**Task goal**
Lines outside the range are not wanted. Give again exactly the lines between the line holding "## 0\. 准备工作" and the line holding "第二步估算价值的时候，需要邀", inclusive, from the listing below.

**Given records**
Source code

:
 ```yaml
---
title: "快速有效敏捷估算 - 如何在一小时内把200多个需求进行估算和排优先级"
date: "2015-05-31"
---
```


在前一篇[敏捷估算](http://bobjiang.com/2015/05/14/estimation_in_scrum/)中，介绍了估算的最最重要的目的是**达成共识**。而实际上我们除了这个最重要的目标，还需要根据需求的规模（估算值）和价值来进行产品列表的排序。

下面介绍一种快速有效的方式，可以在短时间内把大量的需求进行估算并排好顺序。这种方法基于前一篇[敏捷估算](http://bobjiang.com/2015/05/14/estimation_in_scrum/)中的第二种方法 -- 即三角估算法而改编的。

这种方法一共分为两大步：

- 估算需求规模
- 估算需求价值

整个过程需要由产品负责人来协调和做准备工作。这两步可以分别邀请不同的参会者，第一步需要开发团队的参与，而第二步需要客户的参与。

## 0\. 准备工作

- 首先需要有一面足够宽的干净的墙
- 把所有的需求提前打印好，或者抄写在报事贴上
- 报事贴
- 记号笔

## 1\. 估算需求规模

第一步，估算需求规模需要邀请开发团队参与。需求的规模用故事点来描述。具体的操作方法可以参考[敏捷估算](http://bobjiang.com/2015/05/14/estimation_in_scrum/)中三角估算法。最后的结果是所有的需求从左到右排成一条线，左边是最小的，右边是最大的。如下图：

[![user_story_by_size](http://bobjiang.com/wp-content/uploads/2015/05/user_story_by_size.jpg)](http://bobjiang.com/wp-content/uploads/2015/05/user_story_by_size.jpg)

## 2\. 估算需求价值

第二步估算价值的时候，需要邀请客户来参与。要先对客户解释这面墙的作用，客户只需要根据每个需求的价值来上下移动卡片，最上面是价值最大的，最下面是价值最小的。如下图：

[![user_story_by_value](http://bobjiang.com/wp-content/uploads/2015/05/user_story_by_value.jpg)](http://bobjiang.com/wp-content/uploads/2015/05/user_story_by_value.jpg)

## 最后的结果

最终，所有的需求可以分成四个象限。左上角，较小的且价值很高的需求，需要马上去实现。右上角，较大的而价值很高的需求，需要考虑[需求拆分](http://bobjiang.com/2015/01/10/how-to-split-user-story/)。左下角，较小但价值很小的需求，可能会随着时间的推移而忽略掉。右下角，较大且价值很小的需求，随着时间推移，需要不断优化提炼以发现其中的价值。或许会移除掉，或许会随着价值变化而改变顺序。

**Result of this exercise**
## 0\. 准备工作

- 首先需要有一面足够宽的干净的墙
- 把所有的需求提前打印好，或者抄写在报事贴上
- 报事贴
- 记号笔

## 1\. 估算需求规模

第一步，估算需求规模需要邀请开发团队参与。需求的规模用故事点来描述。具体的操作方法可以参考[敏捷估算](http://bobjiang.com/2015/05/14/estimation_in_scrum/)中三角估算法。最后的结果是所有的需求从左到右排成一条线，左边是最小的，右边是最大的。如下图：

[![user_story_by_size](http://bobjiang.com/wp-content/uploads/2015/05/user_story_by_size.jpg)](http://bobjiang.com/wp-content/uploads/2015/05/user_story_by_size.jpg)

## 2\. 估算需求价值

第二步估算价值的时候，需要邀请客户来参与。要先对客户解释这面墙的作用，客户只需要根据每个需求的价值来上下移动卡片，最上面是价值最大的，最下面是价值最小的。如下图：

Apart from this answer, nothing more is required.